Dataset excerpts
....

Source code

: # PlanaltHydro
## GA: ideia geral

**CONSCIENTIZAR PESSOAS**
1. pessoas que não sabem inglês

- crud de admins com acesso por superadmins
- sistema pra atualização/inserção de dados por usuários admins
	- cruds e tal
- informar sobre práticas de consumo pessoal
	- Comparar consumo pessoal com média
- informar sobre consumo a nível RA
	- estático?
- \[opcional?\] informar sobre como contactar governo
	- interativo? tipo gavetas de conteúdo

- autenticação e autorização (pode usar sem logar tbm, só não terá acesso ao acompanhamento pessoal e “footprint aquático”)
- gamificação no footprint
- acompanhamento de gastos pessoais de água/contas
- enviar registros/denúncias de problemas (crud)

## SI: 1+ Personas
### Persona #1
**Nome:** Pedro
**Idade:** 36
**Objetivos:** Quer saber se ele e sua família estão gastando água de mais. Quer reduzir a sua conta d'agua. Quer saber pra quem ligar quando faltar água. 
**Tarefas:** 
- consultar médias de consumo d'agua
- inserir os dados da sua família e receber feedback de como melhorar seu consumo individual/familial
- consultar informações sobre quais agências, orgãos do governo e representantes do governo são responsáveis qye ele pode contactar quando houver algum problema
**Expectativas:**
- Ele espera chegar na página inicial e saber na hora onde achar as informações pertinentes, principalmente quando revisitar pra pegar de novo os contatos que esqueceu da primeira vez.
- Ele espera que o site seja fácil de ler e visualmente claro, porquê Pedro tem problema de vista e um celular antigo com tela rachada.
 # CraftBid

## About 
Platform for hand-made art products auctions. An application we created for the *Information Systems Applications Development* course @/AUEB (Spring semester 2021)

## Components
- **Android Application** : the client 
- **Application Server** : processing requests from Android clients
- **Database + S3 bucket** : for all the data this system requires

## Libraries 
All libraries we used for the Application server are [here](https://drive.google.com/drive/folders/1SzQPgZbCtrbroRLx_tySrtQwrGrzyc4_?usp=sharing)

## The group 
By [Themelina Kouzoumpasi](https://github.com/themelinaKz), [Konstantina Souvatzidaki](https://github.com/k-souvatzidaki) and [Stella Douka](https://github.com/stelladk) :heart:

....

• Exercise requirements:
Return the lines above, from the one containing "## The group" to the end, exactly as they stand.

• Reply:
## The group 
By [Themelina Kouzoumpasi](https://github.com/themelinaKz), [Konstantina Souvatzidaki](https://github.com/k-souvatzidaki) and [Stella Douka](https://github.com/stelladk) :heart:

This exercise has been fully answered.